● **YOUR GOAL**:
Using the records below, give again exactly the lines from the line that contains "## D) Docker" through the line that contains "##### Wieviele Container sollten", both ends included, and only those.

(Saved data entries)

- - -

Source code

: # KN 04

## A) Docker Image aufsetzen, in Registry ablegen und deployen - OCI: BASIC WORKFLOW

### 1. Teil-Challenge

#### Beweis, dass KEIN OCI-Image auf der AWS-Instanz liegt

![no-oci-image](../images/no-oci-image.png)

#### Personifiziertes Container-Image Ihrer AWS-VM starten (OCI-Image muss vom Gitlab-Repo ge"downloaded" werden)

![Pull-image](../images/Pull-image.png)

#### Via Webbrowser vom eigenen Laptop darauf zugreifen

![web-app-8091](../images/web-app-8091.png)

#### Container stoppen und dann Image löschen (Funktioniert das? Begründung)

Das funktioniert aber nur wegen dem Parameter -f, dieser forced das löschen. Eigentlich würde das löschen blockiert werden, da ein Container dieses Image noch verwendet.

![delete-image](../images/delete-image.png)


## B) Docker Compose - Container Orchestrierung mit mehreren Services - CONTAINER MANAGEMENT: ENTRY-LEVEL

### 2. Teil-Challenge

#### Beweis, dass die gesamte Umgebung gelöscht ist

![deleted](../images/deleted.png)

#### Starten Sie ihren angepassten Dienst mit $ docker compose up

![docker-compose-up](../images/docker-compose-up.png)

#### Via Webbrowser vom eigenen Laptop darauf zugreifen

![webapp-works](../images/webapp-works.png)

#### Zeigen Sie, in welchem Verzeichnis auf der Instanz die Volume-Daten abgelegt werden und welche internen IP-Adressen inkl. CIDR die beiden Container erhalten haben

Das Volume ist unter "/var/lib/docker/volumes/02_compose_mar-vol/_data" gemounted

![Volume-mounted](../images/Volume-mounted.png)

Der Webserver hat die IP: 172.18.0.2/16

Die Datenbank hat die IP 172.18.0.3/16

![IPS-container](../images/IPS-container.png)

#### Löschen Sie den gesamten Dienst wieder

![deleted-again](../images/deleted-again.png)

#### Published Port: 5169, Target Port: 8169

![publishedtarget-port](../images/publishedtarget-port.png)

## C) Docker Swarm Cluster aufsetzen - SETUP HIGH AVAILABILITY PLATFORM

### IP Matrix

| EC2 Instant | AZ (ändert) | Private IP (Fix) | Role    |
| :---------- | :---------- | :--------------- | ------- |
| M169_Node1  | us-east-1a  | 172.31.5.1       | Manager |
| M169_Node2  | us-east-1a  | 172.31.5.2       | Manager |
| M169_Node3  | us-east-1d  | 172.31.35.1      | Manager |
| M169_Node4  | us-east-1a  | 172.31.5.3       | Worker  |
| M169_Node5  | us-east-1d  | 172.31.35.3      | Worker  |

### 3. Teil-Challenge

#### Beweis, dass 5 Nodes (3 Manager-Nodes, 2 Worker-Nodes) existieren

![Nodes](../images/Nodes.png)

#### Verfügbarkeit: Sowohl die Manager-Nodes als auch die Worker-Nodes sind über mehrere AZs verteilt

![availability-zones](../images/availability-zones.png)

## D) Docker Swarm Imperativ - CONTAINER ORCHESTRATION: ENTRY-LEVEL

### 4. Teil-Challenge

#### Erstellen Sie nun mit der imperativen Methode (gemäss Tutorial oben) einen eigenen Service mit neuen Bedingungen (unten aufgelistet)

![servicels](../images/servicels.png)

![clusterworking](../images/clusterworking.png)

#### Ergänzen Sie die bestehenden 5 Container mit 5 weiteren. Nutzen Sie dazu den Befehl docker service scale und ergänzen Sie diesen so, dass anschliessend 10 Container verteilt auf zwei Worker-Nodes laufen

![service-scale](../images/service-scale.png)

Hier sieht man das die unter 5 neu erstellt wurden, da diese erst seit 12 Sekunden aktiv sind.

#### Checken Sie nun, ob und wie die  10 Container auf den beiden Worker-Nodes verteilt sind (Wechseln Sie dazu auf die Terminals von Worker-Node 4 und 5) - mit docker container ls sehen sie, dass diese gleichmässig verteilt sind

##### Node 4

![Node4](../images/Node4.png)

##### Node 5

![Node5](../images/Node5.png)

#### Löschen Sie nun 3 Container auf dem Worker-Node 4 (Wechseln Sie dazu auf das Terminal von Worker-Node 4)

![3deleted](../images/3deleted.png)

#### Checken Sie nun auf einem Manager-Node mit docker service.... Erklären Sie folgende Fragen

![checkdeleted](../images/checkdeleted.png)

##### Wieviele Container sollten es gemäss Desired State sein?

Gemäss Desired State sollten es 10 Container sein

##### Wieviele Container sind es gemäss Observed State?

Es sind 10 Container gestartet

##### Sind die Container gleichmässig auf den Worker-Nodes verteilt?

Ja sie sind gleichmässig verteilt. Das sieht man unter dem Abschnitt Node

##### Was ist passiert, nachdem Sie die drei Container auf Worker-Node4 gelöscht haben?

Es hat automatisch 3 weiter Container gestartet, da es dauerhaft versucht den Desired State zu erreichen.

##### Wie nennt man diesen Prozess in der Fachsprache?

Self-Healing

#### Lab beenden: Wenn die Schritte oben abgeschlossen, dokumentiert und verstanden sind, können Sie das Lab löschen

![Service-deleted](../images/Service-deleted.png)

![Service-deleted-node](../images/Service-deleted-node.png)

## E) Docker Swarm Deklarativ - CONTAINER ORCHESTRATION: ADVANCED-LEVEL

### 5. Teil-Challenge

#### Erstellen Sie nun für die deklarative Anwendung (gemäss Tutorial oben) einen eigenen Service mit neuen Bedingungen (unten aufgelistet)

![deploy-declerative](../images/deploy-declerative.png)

- - -

● **TASK RESULT**:
## D) Docker Swarm Imperativ - CONTAINER ORCHESTRATION: ENTRY-LEVEL

### 4. Teil-Challenge

#### Erstellen Sie nun mit der imperativen Methode (gemäss Tutorial oben) einen eigenen Service mit neuen Bedingungen (unten aufgelistet)

![servicels](../images/servicels.png)

![clusterworking](../images/clusterworking.png)

#### Ergänzen Sie die bestehenden 5 Container mit 5 weiteren. Nutzen Sie dazu den Befehl docker service scale und ergänzen Sie diesen so, dass anschliessend 10 Container verteilt auf zwei Worker-Nodes laufen

![service-scale](../images/service-scale.png)

Hier sieht man das die unter 5 neu erstellt wurden, da diese erst seit 12 Sekunden aktiv sind.

#### Checken Sie nun, ob und wie die  10 Container auf den beiden Worker-Nodes verteilt sind (Wechseln Sie dazu auf die Terminals von Worker-Node 4 und 5) - mit docker container ls sehen sie, dass diese gleichmässig verteilt sind

##### Node 4

![Node4](../images/Node4.png)

##### Node 5

![Node5](../images/Node5.png)

#### Löschen Sie nun 3 Container auf dem Worker-Node 4 (Wechseln Sie dazu auf das Terminal von Worker-Node 4)

![3deleted](../images/3deleted.png)

#### Checken Sie nun auf einem Manager-Node mit docker service.... Erklären Sie folgende Fragen

![checkdeleted](../images/checkdeleted.png)

##### Wieviele Container sollten es gemäss Desired State sein?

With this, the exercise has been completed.